Observation
In mobile apps uniques, we have 1,080,318 unique app on 2017-12-3:
SELECT * FROM wmf.mobile_apps_uniques_daily WHERE year=2017 AND month=12 AND day =3 AND platform='Android'
Using webrequest data, we counted 1,101,078 unique app on 2017-12-3, closed to the number above:
SELECT COUNT(DISTINCT IF(x_analytics_map['wmfuuid'] IS NOT NULL, x_analytics_map['wmfuuid'], PARSE_URL(CONCAT('http://', uri_host, uri_path, uri_query), 'QUERY', 'appInstallID'))) FROM wmf.webrequest WHERE year=2017 AND month=12 AND day =3 AND http_status IN('200', '304') AND user_agent_map['os_family'] = 'Android' AND access_method = 'mobile app' AND IF(x_analytics_map['wmfuuid'] IS NOT NULL, x_analytics_map['wmfuuid'], PARSE_URL(CONCAT('http://', uri_host, uri_path, uri_query), 'QUERY', 'appInstallID')) IS NOT NULL
But on the same day in MobileWikiAppSessions, there are 56,061 production app and 51,708 beta app. If this calculation make sense: production*100+beta=56,061*100+51,708=5,657,808, since production is sampled 1:100 and beta is sampled 1:1. Then the difference is about 5 times, which seems too large than expected.

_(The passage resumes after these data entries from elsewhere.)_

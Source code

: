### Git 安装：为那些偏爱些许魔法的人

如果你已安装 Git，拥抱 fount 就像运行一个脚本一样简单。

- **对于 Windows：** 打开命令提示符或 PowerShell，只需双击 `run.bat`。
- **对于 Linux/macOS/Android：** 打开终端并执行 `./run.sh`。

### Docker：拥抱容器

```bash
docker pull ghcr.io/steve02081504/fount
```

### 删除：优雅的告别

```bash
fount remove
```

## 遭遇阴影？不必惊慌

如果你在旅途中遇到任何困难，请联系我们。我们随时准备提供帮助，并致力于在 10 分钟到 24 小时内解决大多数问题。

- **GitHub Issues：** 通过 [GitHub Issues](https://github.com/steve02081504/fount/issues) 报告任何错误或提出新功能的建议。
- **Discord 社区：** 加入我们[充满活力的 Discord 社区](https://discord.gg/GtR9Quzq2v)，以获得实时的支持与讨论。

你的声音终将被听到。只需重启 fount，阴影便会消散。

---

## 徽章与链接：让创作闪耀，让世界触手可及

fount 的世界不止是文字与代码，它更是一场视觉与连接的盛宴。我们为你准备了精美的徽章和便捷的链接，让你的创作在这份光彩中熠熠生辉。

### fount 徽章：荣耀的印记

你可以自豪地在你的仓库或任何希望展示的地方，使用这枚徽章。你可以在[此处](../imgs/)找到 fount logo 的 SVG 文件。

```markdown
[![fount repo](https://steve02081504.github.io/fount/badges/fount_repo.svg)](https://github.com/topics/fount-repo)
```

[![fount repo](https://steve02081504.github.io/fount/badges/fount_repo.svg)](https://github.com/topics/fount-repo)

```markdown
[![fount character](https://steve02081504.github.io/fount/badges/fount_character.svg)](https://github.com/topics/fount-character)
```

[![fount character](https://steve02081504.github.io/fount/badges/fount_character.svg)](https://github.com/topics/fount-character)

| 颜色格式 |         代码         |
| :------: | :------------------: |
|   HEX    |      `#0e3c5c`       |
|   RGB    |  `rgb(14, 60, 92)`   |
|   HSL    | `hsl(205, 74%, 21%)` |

SELECT IF(useragent.wmf_app_version LIKE '%-r-%', 'prod', 'beta') AS app, COUNT(DISTINCT event.appInstallID) AS n_users FROM event.mobilewikiappsessions WHERE useragent.os_family = 'Android' AND year=2017 AND month=12 AND day =3 GROUP BY IF(useragent.wmf_app_version LIKE '%-r-%', 'prod', 'beta')
Problem
There may be a bug in the sampling process which results in sampling more data than expected. This bug may affect other schema that use the same sampling method as well.